Harry und Meghan wollen keine Royals mehr sein

Wollen in Zukunft einen Großteil ihrer royalen Verpflichtungen aufgeben: Prinz Harry und Herzogin Meghan.
Bild: Daniel Leal-Olivas/AFP POOL/dpa

Prinz Harry und seine Frau Meghan treten von ihren royalen Pflichten zurück. Für das britische Königshaus ist es ein Paukenschlag, überraschend ist die Entscheidung jedoch nicht.

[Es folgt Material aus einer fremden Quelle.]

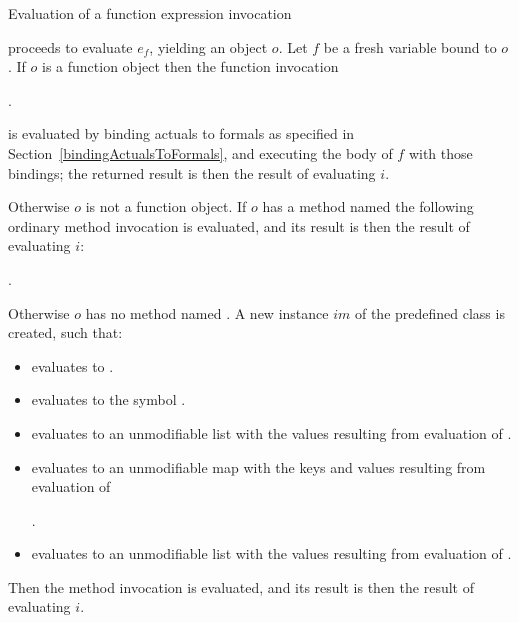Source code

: \documentclass[makeidx]{article}
\begin{document}
\LMHash{}%
Evaluation of a function expression invocation


\noindent
proceeds to evaluate $e_f$, yielding an object $o$.
Let $f$ be a fresh variable bound to $o$.
If $o$ is a function object then the function invocation

.

is evaluated by binding actuals to formals as specified in Section~\ref{bindingActualsToFormals},
and executing the body of $f$ with those bindings;
the returned result is then the result of evaluating $i$.

\LMHash{}%
Otherwise $o$ is not a function object.
If $o$ has a method named \CALL{}
the following ordinary method invocation is evaluated,
and its result is then the result of evaluating $i$:

.

\LMHash{}%
Otherwise $o$ has no method named \CALL{}.
A new instance $im$ of the predefined class  is created, such that:
\begin{itemize}
\item {} evaluates to \code{\TRUE{}}.
\item {} evaluates to the symbol .
\item {} evaluates to an unmodifiable list with the values
resulting from evaluation of
.
\item {} evaluates to an unmodifiable map
with the keys and values resulting from evaluation of

.
\item {} evaluates to an unmodifiable list
with the values resulting from evaluation of
.
\end{itemize}

\LMHash{}%
Then the method invocation  is evaluated,
and its result is then the result of evaluating $i$.

\end{document}

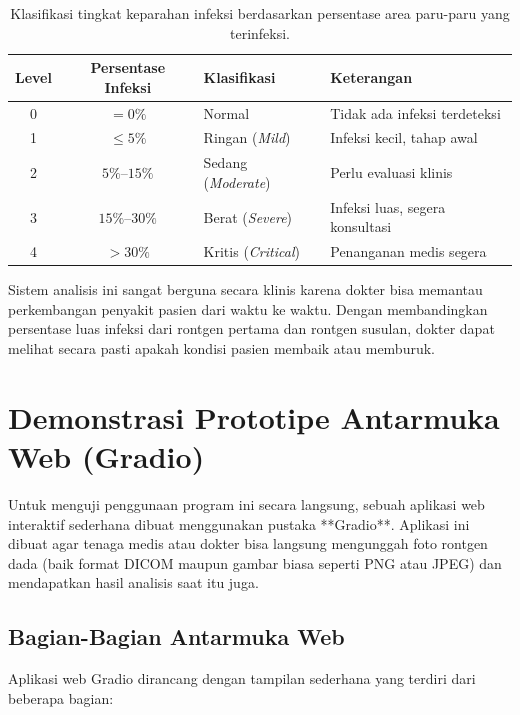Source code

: \documentclass[12pt,a4paper,oneside]{book}
\begin{document}
\begin{table}[htbp]
  \centering
  \caption{Klasifikasi tingkat keparahan infeksi berdasarkan persentase area paru-paru yang terinfeksi.}
  \label{tab:severity_grading}
  \begin{tabularx}{\textwidth}{cclX}
    \toprule
    \textbf{Level} & \textbf{Persentase Infeksi} & \textbf{Klasifikasi} & \textbf{Keterangan} \\
    \midrule
    0 & $= 0\%$          & Normal             & Tidak ada infeksi terdeteksi \\
    1 & $\le 5\%$          & Ringan (\textit{Mild})    & Infeksi kecil, tahap awal \\
    2 & $5\%$--$15\%$    & Sedang (\textit{Moderate}) & Perlu evaluasi klinis \\
    3 & $15\%$--$30\%$   & Berat (\textit{Severe})   & Infeksi luas, segera konsultasi \\
    4 & $> 30\%$         & Kritis (\textit{Critical}) & Penanganan medis segera \\
    \bottomrule
  \end{tabularx}
\end{table}

Sistem analisis ini sangat berguna secara klinis karena dokter bisa memantau perkembangan penyakit pasien dari waktu ke waktu. Dengan membandingkan persentase luas infeksi dari rontgen pertama dan rontgen susulan, dokter dapat melihat secara pasti apakah kondisi pasien membaik atau memburuk.

\section{Demonstrasi Prototipe Antarmuka Web (Gradio)}

Untuk menguji penggunaan program ini secara langsung, sebuah aplikasi web interaktif sederhana dibuat menggunakan pustaka **Gradio**. Aplikasi ini dibuat agar tenaga medis atau dokter bisa langsung mengunggah foto rontgen dada (baik format DICOM maupun gambar biasa seperti PNG atau JPEG) dan mendapatkan hasil analisis saat itu juga.

\subsection{Bagian-Bagian Antarmuka Web}

Aplikasi web Gradio dirancang dengan tampilan sederhana yang terdiri dari beberapa bagian:
\end{document}
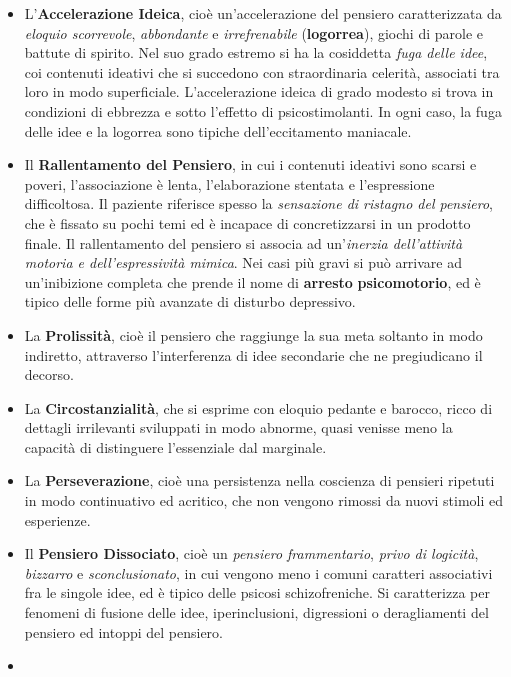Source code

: \begin{itemize}
\item
  L'\textbf{Accelerazione Ideica}, cioè un'accelerazione del pensiero
  caratterizzata da \emph{eloquio scorrevole}, \emph{abbondante} e
  \emph{irrefrenabile} (\textbf{logorrea}), giochi di parole e battute
  di spirito. Nel suo grado estremo si ha la cosiddetta \emph{fuga delle
  idee}, coi contenuti ideativi che si succedono con straordinaria
  celerità, associati tra loro in modo superficiale. L'accelerazione
  ideica di grado modesto si trova in condizioni di ebbrezza e sotto
  l'effetto di psicostimolanti. In ogni caso, la fuga delle idee e la
  logorrea sono tipiche dell'eccitamento maniacale.
\item
  Il \textbf{Rallentamento del Pensiero}, in cui i contenuti ideativi
  sono scarsi e poveri, l'associazione è lenta, l'elaborazione stentata
  e l'espressione difficoltosa. Il paziente riferisce spesso la
  \emph{sensazione di ristagno del pensiero}, che è fissato su pochi
  temi ed è incapace di concretizzarsi in un prodotto finale. Il
  rallentamento del pensiero si associa ad un'\emph{inerzia
  dell'attività motoria e dell'espressività mimica}. Nei casi più gravi
  si può arrivare ad un'inibizione completa che prende il nome di
  \textbf{arresto} \textbf{psicomotorio}, ed è tipico delle forme più
  avanzate di disturbo depressivo.
\item
  La \textbf{Prolissità}, cioè il pensiero che raggiunge la sua meta
  soltanto in modo indiretto, attraverso l'interferenza di idee
  secondarie che ne pregiudicano il decorso.
\item
  La \textbf{Circostanzialità}, che si esprime con eloquio pedante e
  barocco, ricco di dettagli irrilevanti sviluppati in modo abnorme,
  quasi venisse meno la capacità di distinguere l'essenziale dal
  marginale.
\item
  La \textbf{Perseverazione}, cioè una persistenza nella coscienza di
  pensieri ripetuti in modo continuativo ed acritico, che non vengono
  rimossi da nuovi stimoli ed esperienze.
\item
  Il \textbf{Pensiero Dissociato}, cioè un \emph{pensiero frammentario},
  \emph{privo di logicità}, \emph{bizzarro} e \emph{sconclusionato}, in
  cui vengono meno i comuni caratteri associativi fra le singole idee,
  ed è tipico delle psicosi schizofreniche. Si caratterizza per fenomeni
  di fusione delle idee, iperinclusioni, digressioni o deragliamenti del
  pensiero ed intoppi del pensiero.
\item

\end{itemize}
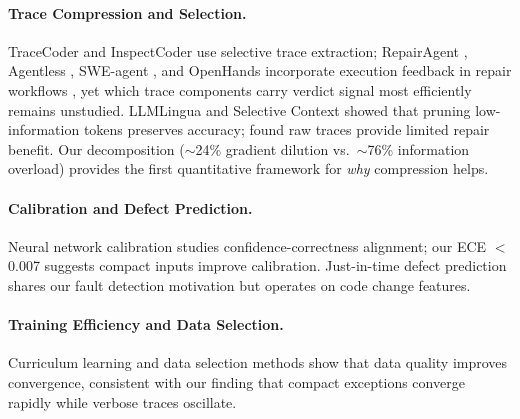 \paragraph{Trace Compression and Selection.}
TraceCoder \citep{huang2026tracecoder} and InspectCoder \citep{wang2025inspectcoder} use selective trace extraction; RepairAgent \citep{bouzenia2025repairagent}, Agentless \citep{xia2024agentless}, SWE-agent \citep{yang2024sweagent}, and OpenHands \citep{wang2025openhands} incorporate execution feedback in repair workflows \citep{jimenez2024swebench}, yet which trace components carry verdict signal most efficiently remains unstudied.
LLMLingua \citep{jiang2023llmlingua} and Selective Context \citep{li2023selectivecontext} showed that pruning low-information tokens preserves accuracy; \citet{haque2025traces} found raw traces provide limited repair benefit.
Our decomposition (${\sim}$24\% gradient dilution vs.\ ${\sim}$76\% information overload) provides the first quantitative framework for \emph{why} compression helps.

\paragraph{Calibration and Defect Prediction.}
Neural network calibration \citep{guo2017calibration,kadavath2022language,spiess2025calibration} studies confidence-correctness alignment; our ECE ${<}$ 0.007 suggests compact inputs improve calibration. Just-in-time defect prediction \citep{kamei2013large,hoang2019deepjit} shares our fault detection motivation but operates on code change features.

\paragraph{Training Efficiency and Data Selection.}
Curriculum learning \citep{bengio2009curriculum} and data selection methods \citep{swayamdipta2020cartography,sachdeva2024dataefficient} show that data quality improves convergence, consistent with our finding that compact exceptions converge rapidly while verbose traces oscillate.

Vielleicht hätte man den Schritt schon vorausahnen können, damals im Oktober, als der britische Sender ITV eine 50-minütige Dokumentation über den britischen Prinz Harry und seine Frau Meghan zeigte. „Harry and Meghan: An African Journey“ hieß der Film, in dem der Journalist Tom Bradby die beiden Royals begleitete. Es ging um ihre Reise durch Afrika, aber vor allem auch um das Leben, das Harry und Meghan führen, seitdem sie sich im Jahr 2016 kennengelernt haben. Leicht, so viel wird sehr schnell klar, ist dieses Leben nicht. In einer Offenheit, die die Briten seit dem berühmt gewordenen TV-Interview von Prinzessin Diana wohl nicht mehr erlebt haben, erzählt das Paar von den Lasten und Pflichten des königlichen Alltags.

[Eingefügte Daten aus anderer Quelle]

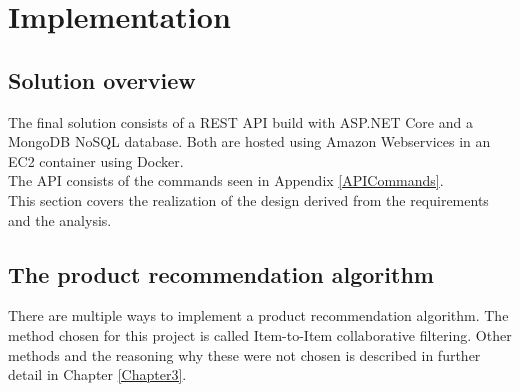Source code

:
\chapter{Implementation} %

\label{Chapter5} %


\section{Solution overview}

The final solution consists of a \gls{REST} API build with ASP.NET Core and a MongoDB \gls{NoSQL} database. Both are hosted using Amazon Webservices in an EC2 container using Docker. \\
The API consists of the commands seen in Appendix \ref{APICommands}. \\

This section covers the realization of the design derived from the requirements and the analysis.

\section{The product recommendation algorithm}
There are multiple ways to implement a product recommendation algorithm. The method chosen for this project is called Item-to-Item collaborative filtering. Other methods and the reasoning why these were not chosen is described in further detail in Chapter \ref{Chapter3}. \\\\

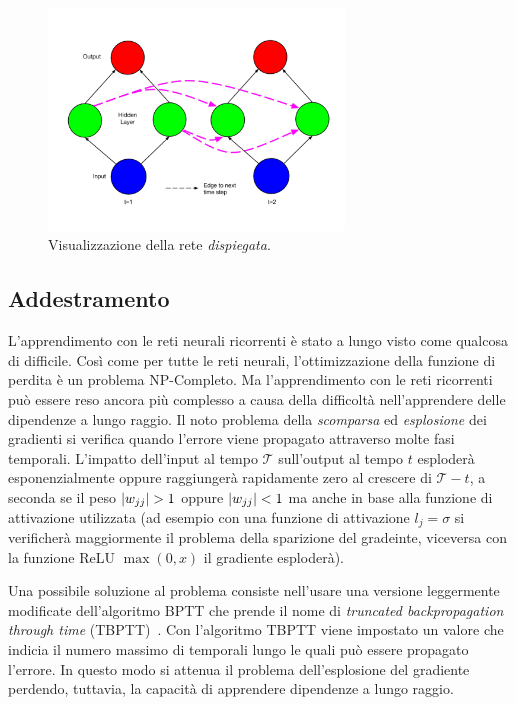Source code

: \begin{figure}[tp]
  \centering
  \begin{center}
    \includegraphics[width=0.7\textwidth]{./images/unfoldedSimpleRecurrentNeuralNetwork.png}
  \end{center}
  \caption{Visualizzazione della rete \emph{dispiegata}.}
  \label{fig:unfoldedSimpleRecurrentNeuralNetwork}
\end{figure}

\subsection{Addestramento}
L'apprendimento con le reti neurali ricorrenti \`e stato a lungo visto come qualcosa di difficile.
Cos\`i come per tutte le reti neurali, l'ottimizzazione della funzione di perdita \`e un problema NP-Completo.
Ma l'apprendimento con le reti ricorrenti pu\`o essere reso ancora pi\`u complesso a causa della difficolt\`a nell'apprendere delle dipendenze a lungo raggio.
Il noto problema della \emph{scomparsa} ed \emph{esplosione} dei gradienti si verifica quando l'errore viene propagato attraverso molte fasi temporali.
 L'impatto dell'input al tempo $\mathcal{T}$ sull'output al tempo $t$ esploder\`a esponenzialmente oppure raggiunger\`a rapidamente zero al crescere di $\mathcal{T} - t$, a seconda se il peso $\lvert w_{jj}\rvert>1$ oppure $\lvert w_{jj}\rvert<1$ ma anche in base alla funzione di attivazione utilizzata %
(ad esempio con una funzione di attivazione $l_j = \sigma$ si verificher\`a maggiormente il problema della sparizione del gradeinte, viceversa con la funzione ReLU $\operatorname{max}(0, x)$ il gradiente esploder\`a).

Una possibile soluzione al problema consiste nell'usare una versione leggermente modificate dell'algoritmo BPTT che prende il nome di \emph{truncated backpropagation through time} (TBPTT)~\cite{Williams:1989}.
Con l'algoritmo TBPTT viene impostato un valore che indicia il numero massimo di temporali lungo le quali pu\`o essere propagato l'errore.
In questo modo si attenua il problema dell'esplosione del gradiente perdendo, tuttavia, la capacit\`a di apprendere dipendenze a lungo raggio.


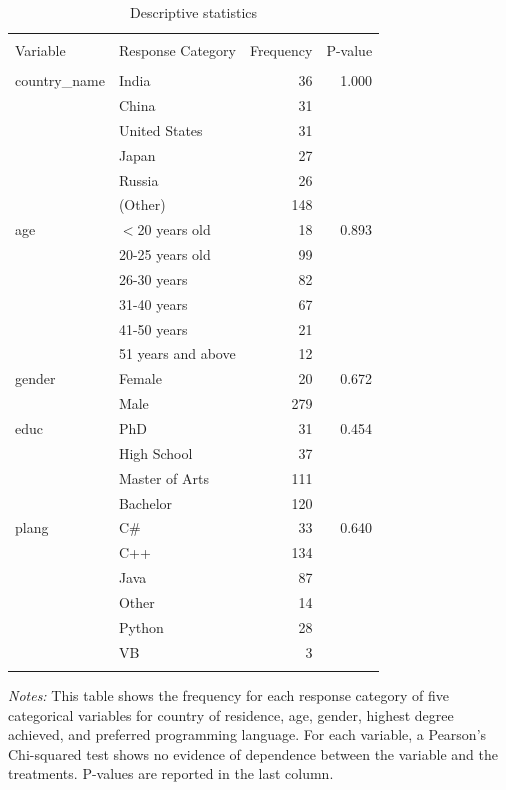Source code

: \documentclass[12pt,]{article}
\newenvironment{tablenotes}[1][]{
  \begin{minipage}{\textwidth}\emph{Notes:}{\footnotesize #1}
}{\end{minipage}}
\begin{document}
\begin{table}
\centering
\caption{Descriptive statistics}
\label{tab: desc}
\begin{tabular}{lp{4cm}rr}
  \\[-1.8ex]\hline \hline \\[-1.8ex]
Variable & Response Category & Frequency & P-value \\ 
  \hline \\[-1.86ex]
country\_name & India & 36 & 1.000 \\ 
   & China & 31 &  \\ 
   & United States & 31 &  \\ 
   & Japan & 27 &  \\ 
   & Russia & 26 &  \\ 
   & (Other) & 148 &  \\ 
  age & $<$20 years old & 18 & 0.893 \\ 
   & 20-25 years old & 99 &  \\ 
   & 26-30 years & 82 &  \\ 
   & 31-40 years & 67 &  \\ 
   & 41-50 years & 21 &  \\ 
   & 51 years and above & 12 &  \\ 
  gender & Female & 20 & 0.672 \\ 
   & Male & 279 &  \\ 
  educ & PhD & 31 & 0.454 \\ 
   & High School & 37 &  \\ 
   & Master of Arts & 111 &  \\ 
   & Bachelor & 120 &  \\ 
  plang & C\# & 33 & 0.640 \\ 
   & C++ & 134 &  \\ 
   & Java & 87 &  \\ 
   & Other & 14 &  \\ 
   & Python & 28 &  \\ 
   & VB & 3 &  \\ 
   \hline \\[-1.8ex]
\end{tabular}
\begin{tablenotes}\footnotesize
This table shows the frequency for each response category of five categorical variables for country of residence, age, gender, highest degree achieved, and preferred programming language. For each variable, a Pearson's Chi-squared test shows no evidence of dependence  between the variable and the treatments. P-values are reported in the last column.
\end{tablenotes}
\end{table}
\end{document}
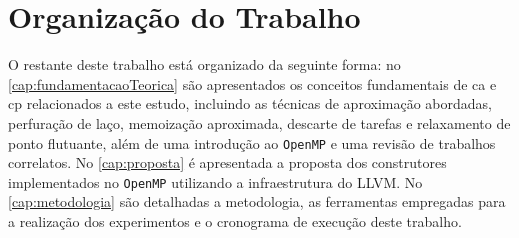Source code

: \section{Organização do Trabalho}\label{cap:org_trabalho}

O restante deste trabalho está organizado da seguinte forma: no \autoref{cap:fundamentacaoTeorica} são apresentados os conceitos fundamentais de \gls{ca} e \gls{cp} relacionados a este estudo, incluindo as técnicas de aproximação abordadas, perfuração de laço, memoização aproximada, descarte de tarefas e relaxamento de ponto flutuante, além de uma introdução ao \texttt{OpenMP} e uma revisão de trabalhos correlatos. No \autoref{cap:proposta} é apresentada a proposta dos construtores implementados no \texttt{OpenMP} utilizando a infraestrutura do LLVM. No \autoref{cap:metodologia} são detalhadas a metodologia, as ferramentas empregadas para a realização dos experimentos e o cronograma de execução deste trabalho.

Eine Szene sticht besonders heraus. Meghan steht auf einer Wiese, sie ist den Tränen nahe. Als sie ihren Mann kennenlernte, erzählt die US-Amerikanerin, hätten ihre britischen Freunde sie gewarnt: "Die Boulevardpresse wird dein Leben zerstören.“ Damals sei sie naiv gewesen, sagt Meghan. Sie habe gewusst, dass es nicht leicht werden würde. Aber wie groß der Druck am Ende sein sollte, habe sie "nicht kapiert“.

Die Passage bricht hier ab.